Only the lines holding "codice" are wanted. Copy every one from the records below.

DATA FOR PROCESSING:
────

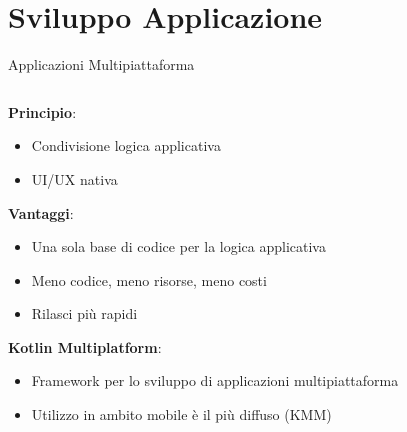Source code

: 
\section{Sviluppo Applicazione}

\begin{frame}{Applicazioni Multipiattaforma}
    \begin{columns}[onlytextwidth]
        \begin{column}{0.5\textwidth}
        
            \textbf{Principio}:
            \begin{itemize}
                \item Condivisione logica applicativa
                \item UI/UX nativa
            \end{itemize}
        
            \vspace{2mm}
        
            \textbf{Vantaggi}:
            \begin{itemize}
                \item Una sola base di codice per la logica applicativa
                \item Meno codice, meno risorse, meno costi
                \item Rilasci più rapidi
            \end{itemize}

            \vspace{2mm}
        
            \textbf{Kotlin Multiplatform}:
            \begin{itemize}
                \item Framework per lo sviluppo di applicazioni multipiattaforma 
                \item Utilizzo in ambito mobile è il più diffuso (KMM)
            \end{itemize}
    
        \end{column}
        \begin{column}{0.5\textwidth}
        

\end{column}
\end{columns}
\end{frame}
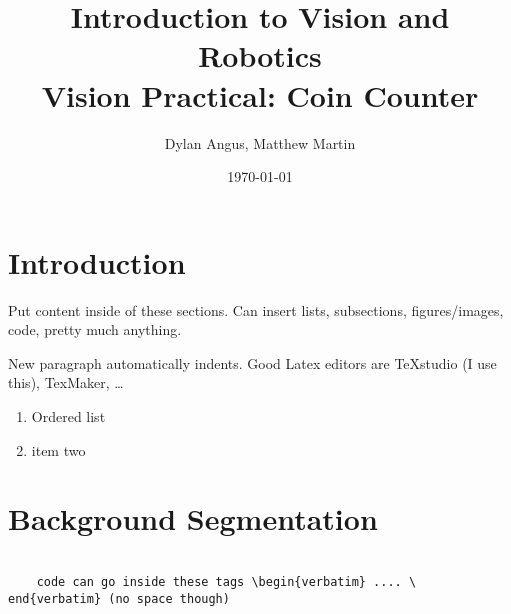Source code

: \documentclass[12pt]{article}
\title{Introduction to Vision and Robotics\\Vision Practical: Coin Counter}
\author{Dylan Angus, Matthew Martin}
\date{\today}
\begin{document}
	
\maketitle

\section{Introduction}

Put content inside of these sections. Can insert lists, subsections, figures/images, code, pretty much anything.

New paragraph automatically indents. Good Latex editors are TeXstudio (I use this), TexMaker, \dots

\begin{enumerate}
	\item Ordered list
	\item item two
\end{enumerate}

\section{Background Segmentation}

\begin{verbatim}
	
	code can go inside these tags \begin{verbatim} .... \ end{verbatim} (no space though)
	
\end{verbatim}
\end{document}
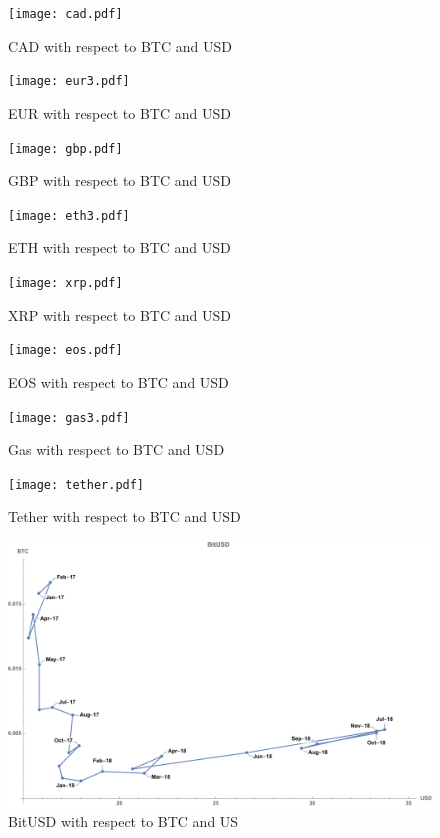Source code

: 
\begin{figure}[!htb]
	\texttt{[image: cad.pdf]}
	\caption{CAD with respect to BTC and USD}\label{fig:cad1}
	\endminipage\hfill
	\texttt{[image: eur3.pdf]}
	\caption{EUR with respect to BTC and USD}\label{fig:eur1}
	\endminipage\hfill
	\texttt{[image: gbp.pdf]}
	\caption{GBP with respect to BTC and USD}\label{fig:gbp1}
	\endminipage
\end{figure}

\begin{figure}[!htb]
	\texttt{[image: eth3.pdf]}
	\caption{ETH with respect to BTC and USD}\label{fig:cad1}
	\endminipage\hfill
	\texttt{[image: xrp.pdf]}
	\caption{XRP with respect to BTC and USD}\label{fig:eur1}
	\endminipage\hfill
	\texttt{[image: eos.pdf]}
	\caption{EOS with respect to BTC and USD}\label{fig:gbp1}
	\endminipage
\end{figure}

\begin{figure}[!htb]
	\texttt{[image: gas3.pdf]}
	\caption{Gas with respect to BTC and USD}\label{fig:cad1}
	\endminipage\hfill
	\texttt{[image: tether.pdf]}
	\caption{Tether with respect to BTC and USD}\label{fig:eur1}
	\endminipage\hfill
	\includegraphics[width=\linewidth]{figures/BitUSD_labled.pdf}
	\caption{BitUSD with respect to BTC and US}\label{fig:bitusd1}
	\endminipage\hfill
\end{figure}

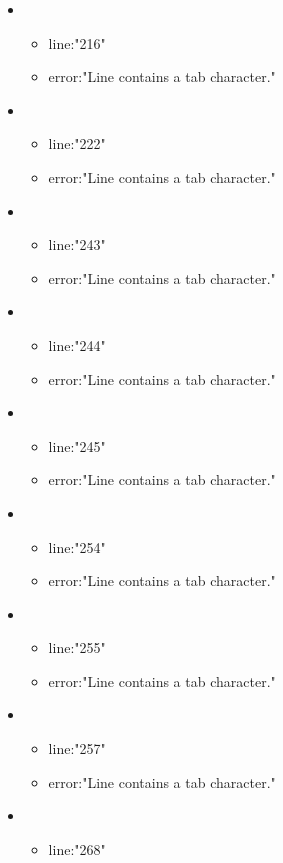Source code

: \begin{itemize}
	\item 
	\begin{itemize} 
		\item line:"216" 
		\item error:"Line contains a tab character." 
	\end{itemize}
	\item 
	\begin{itemize} 
		\item line:"222" 
		\item error:"Line contains a tab character." 
	\end{itemize}
	\item 
	\begin{itemize} 
		\item line:"243" 
		\item error:"Line contains a tab character." 
	\end{itemize}
	\item 
	\begin{itemize} 
		\item line:"244" 
		\item error:"Line contains a tab character." 
	\end{itemize}
	\item 
	\begin{itemize} 
		\item line:"245" 
		\item error:"Line contains a tab character." 
	\end{itemize}
	\item 
	\begin{itemize} 
		\item line:"254" 
		\item error:"Line contains a tab character." 
	\end{itemize}
	\item 
	\begin{itemize} 
		\item line:"255" 
		\item error:"Line contains a tab character." 
	\end{itemize}
	\item 
	\begin{itemize} 
		\item line:"257" 
		\item error:"Line contains a tab character." 
	\end{itemize}
	\item 
	\begin{itemize} 
		\item line:"268" 

\end{itemize}
\end{itemize}
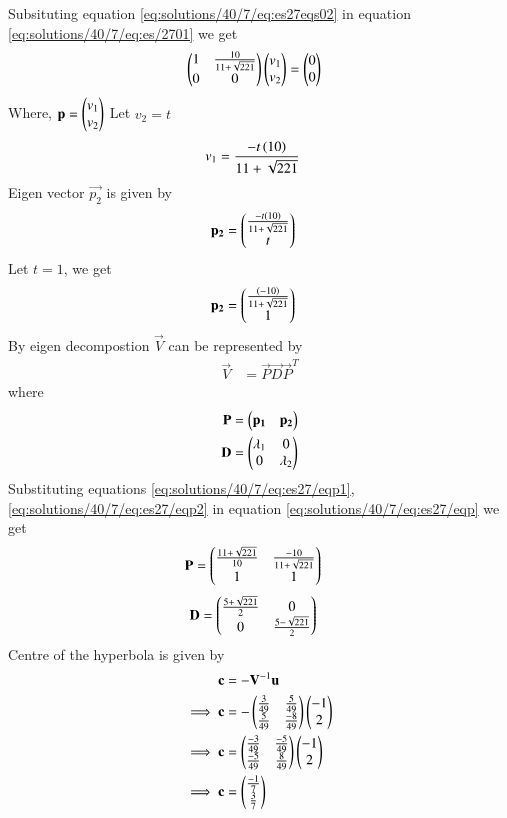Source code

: Subsituting equation \ref{eq:solutions/40/7/eq:es27eqs02} in equation \ref{eq:solutions/40/7/eq:es/2701} we get 
\begin{align}
    &\begin{pmatrix}1 & \frac{10}{11+\sqrt{221}} \\0 & 0\end{pmatrix}\begin{pmatrix}v_1 \\ v_2\end{pmatrix}=\begin{pmatrix}0 \\ 0\end{pmatrix}
\end{align}
Where, $\mathbf{p}=\begin{pmatrix}v_1\\v_2\end{pmatrix}$
Let $v_2=t$
\begin{align}
    v_1&=\frac{-t\left(10\right)}{11+\sqrt{221}}
\end{align}
Eigen vector $\vec{p_2}$ is given by
\begin{align}
        \mathbf{p_2}&=\begin{pmatrix}\frac{-t\left(10\right)}{11+\sqrt{221}} \\ t\end{pmatrix}
\end{align}
Let $t=1$, we get 
\begin{align}
    \mathbf{p_2}&=\begin{pmatrix}\frac{\left(-10\right)}{11+\sqrt{221}} \\1 \end{pmatrix}\label{eq:solutions/40/7/eq:es27/eqp2}
\end{align}
By eigen decompostion $\vec{V}$ can be represented by
\begin{align}
    \vec{V}&=\vec{P}\vec{D}\vec{P}^T\label{eq:solutions/40/7/eq:es27/eqsubs}
\end{align}
where 
\begin{align}
        \mathbf{P}&=\begin{pmatrix}\mathbf{p_1} & \mathbf{p_2}\end{pmatrix}\label{eq:solutions/40/7/eq:es27/eqp}\\
    \mathbf{D}&=\begin{pmatrix}\lambda_1 & 0 \\0 & \lambda_2\end{pmatrix}\label{eq:solutions/40/7/eq:es27/eqD}
\end{align}
Substituting equations \ref{eq:solutions/40/7/eq:es27/eqp1}, \ref{eq:solutions/40/7/eq:es27/eqp2} in equation \ref{eq:solutions/40/7/eq:es27/eqp} we get 
\begin{align}
    \mathbf{P}&=\begin{pmatrix}\frac{11+\sqrt{221}}{10} & \frac{-10}{11+\sqrt{221}} \\1 & 1\end{pmatrix}\label{eq:solutions/40/7/eq:es27/eqP}
\end{align}
\begin{align}
       \mathbf{D}&=\begin{pmatrix}\frac{5+\sqrt{221}}{2} & 0\\0 & \frac{5-\sqrt{221}}{2}\end{pmatrix}\label{eq:solutions/40/7/eq:es27/eqDD}
\end{align}
Centre of the hyperbola is given by 
\begin{align}
    \mathbf{c}&=-\mathbf{V}^{-1}\mathbf{u}\\
    \implies\mathbf{c}&=-\begin{pmatrix}\frac{3}{49}&\frac{5}{49}\\\frac{5}{49}&\frac{-8}{49}\end{pmatrix}\begin{pmatrix}-1 \\ 2\end{pmatrix}\\
    \implies\mathbf{c}&=\begin{pmatrix}\frac{-3}{49}&\frac{-5}{49}\\\frac{-5}{49}&\frac{8}{49}\end{pmatrix}\begin{pmatrix}-1 \\ 2\end{pmatrix}\\
    \implies\mathbf{c}&=\begin{pmatrix}\frac{-1}{7}\\\frac{3}{7}\end{pmatrix}
\end{align}
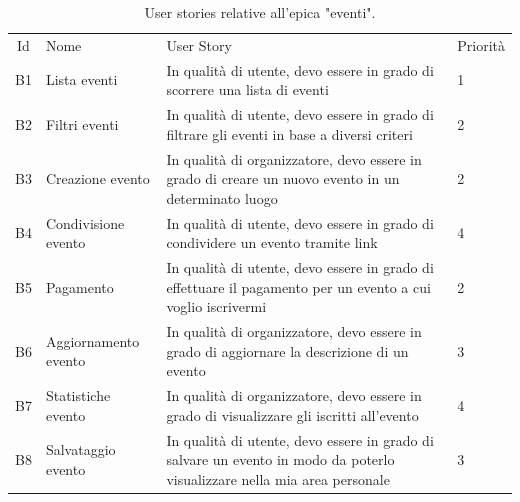 \documentclass[9pt]{extarticle}
\begin{document}
\begin{table}[!htb]
	\centering
	\renewcommand{\arraystretch}{1.7}
	\begin{tabular}{clp{7cm}l} %
		\toprule
		\rowcolor{gray!20}
		\multicolumn{4}{c}{\textbf{Eventi}}\\ \midrule
		\rowcolor{gray!20}
		Id & Nome & User Story & Priorità \\ \midrule
		B1  & Lista eventi            & In qualità di utente, devo essere in grado di scorrere una lista di eventi                                               &  1\\
		B2  & Filtri eventi           & In qualità di utente, devo essere in grado di filtrare gli eventi in base a diversi criteri                                      &  2 \\
		B3  & Creazione evento        & In qualità di organizzatore, devo essere in grado di creare un nuovo evento in un determinato luogo                      &  2 \\
		B4  & Condivisione evento     & In qualità di utente, devo essere in grado di condividere un evento tramite link                                         &  4\\
		B5  & Pagamento               & In qualità di utente, devo essere in grado di effettuare il pagamento per un evento a cui voglio iscrivermi              & 2\\
		B6  & Aggiornamento evento    & In qualità di organizzatore, devo essere in grado di aggiornare la descrizione di un evento                              & 3\\
		B7  & Statistiche evento      & In qualità di organizzatore, devo essere in grado di visualizzare gli iscritti all'evento                                & 4\\
		B8  & Salvataggio evento      & In qualità di utente, devo essere in grado di salvare un evento in modo da poterlo visualizzare nella mia area personale & 3\\
		\bottomrule
	\end{tabular}
	\caption{User stories relative all'epica "eventi".}
	\label{tab:eventi}
\end{table}

\newpage
\end{document}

────

ANSWER SPACE:
                \item Una sola base di codice per la logica applicativa
                \item Meno codice, meno risorse, meno costi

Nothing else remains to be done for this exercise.